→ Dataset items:
================================
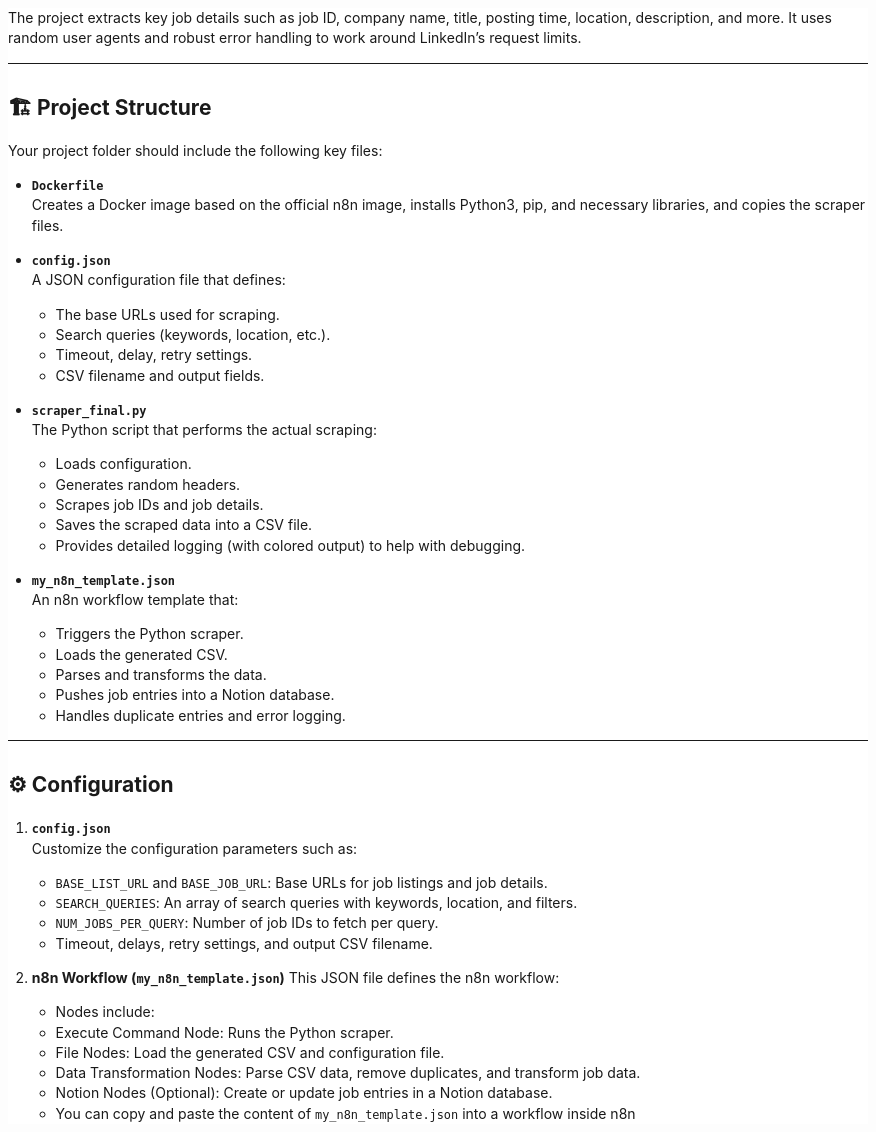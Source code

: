 The project extracts key job details such as job ID, company name, title, posting time, location, description, and more. It uses random user agents and robust error handling to work around LinkedIn’s request limits.

---

## 🏗️ Project Structure

Your project folder should include the following key files:

- **`Dockerfile`**  
  Creates a Docker image based on the official n8n image, installs Python3, pip, and necessary libraries, and copies the scraper files.

- **`config.json`**  
  A JSON configuration file that defines:
  - The base URLs used for scraping.
  - Search queries (keywords, location, etc.).
  - Timeout, delay, retry settings.
  - CSV filename and output fields.

- **`scraper_final.py`**  
  The Python script that performs the actual scraping:
  - Loads configuration.
  - Generates random headers.
  - Scrapes job IDs and job details.
  - Saves the scraped data into a CSV file.
  - Provides detailed logging (with colored output) to help with debugging.

- **`my_n8n_template.json`**  
  An n8n workflow template that:
  - Triggers the Python scraper.
  - Loads the generated CSV.
  - Parses and transforms the data.
  - Pushes job entries into a Notion database.
  - Handles duplicate entries and error logging.

---

## ⚙️ Configuration

1. **`config.json`**  
   Customize the configuration parameters such as:
   - `BASE_LIST_URL` and `BASE_JOB_URL`: Base URLs for job listings and job details.
   - `SEARCH_QUERIES`: An array of search queries with keywords, location, and filters.
   - `NUM_JOBS_PER_QUERY`: Number of job IDs to fetch per query.
   - Timeout, delays, retry settings, and output CSV filename.
   
2. **n8n Workflow (`my_n8n_template.json`)**
  This JSON file defines the n8n workflow:
    - Nodes include:
    - Execute Command Node: Runs the Python scraper.
    - File Nodes: Load the generated CSV and configuration file.
    - Data Transformation Nodes: Parse CSV data, remove duplicates, and transform job data.
    - Notion Nodes (Optional): Create or update job entries in a Notion database.
    - You can copy and paste the content of `my_n8n_template.json` into a workflow inside n8n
================================
What is needed is an exact copy of the data, without any pictures.

→ WORKED SOLUTION:
Source code

: The project extracts key job details such as job ID, company name, title, posting time, location, description, and more. It uses random user agents and robust error handling to work around LinkedIn’s request limits.

---

## 🏗️ Project Structure

Your project folder should include the following key files:

- **`Dockerfile`**  
  Creates a Docker image based on the official n8n image, installs Python3, pip, and necessary libraries, and copies the scraper files.

- **`config.json`**  
  A JSON configuration file that defines:
  - The base URLs used for scraping.
  - Search queries (keywords, location, etc.).
  - Timeout, delay, retry settings.
  - CSV filename and output fields.

- **`scraper_final.py`**  
  The Python script that performs the actual scraping:
  - Loads configuration.
  - Generates random headers.
  - Scrapes job IDs and job details.
  - Saves the scraped data into a CSV file.
  - Provides detailed logging (with colored output) to help with debugging.

- **`my_n8n_template.json`**  
  An n8n workflow template that:
  - Triggers the Python scraper.
  - Loads the generated CSV.
  - Parses and transforms the data.
  - Pushes job entries into a Notion database.
  - Handles duplicate entries and error logging.

---

## ⚙️ Configuration

1. **`config.json`**  
   Customize the configuration parameters such as:
   - `BASE_LIST_URL` and `BASE_JOB_URL`: Base URLs for job listings and job details.
   - `SEARCH_QUERIES`: An array of search queries with keywords, location, and filters.
   - `NUM_JOBS_PER_QUERY`: Number of job IDs to fetch per query.
   - Timeout, delays, retry settings, and output CSV filename.
   
2. **n8n Workflow (`my_n8n_template.json`)**
  This JSON file defines the n8n workflow:
    - Nodes include:
    - Execute Command Node: Runs the Python scraper.
    - File Nodes: Load the generated CSV and configuration file.
    - Data Transformation Nodes: Parse CSV data, remove duplicates, and transform job data.
    - Notion Nodes (Optional): Create or update job entries in a Notion database.
    - You can copy and paste the content of `my_n8n_template.json` into a workflow inside n8n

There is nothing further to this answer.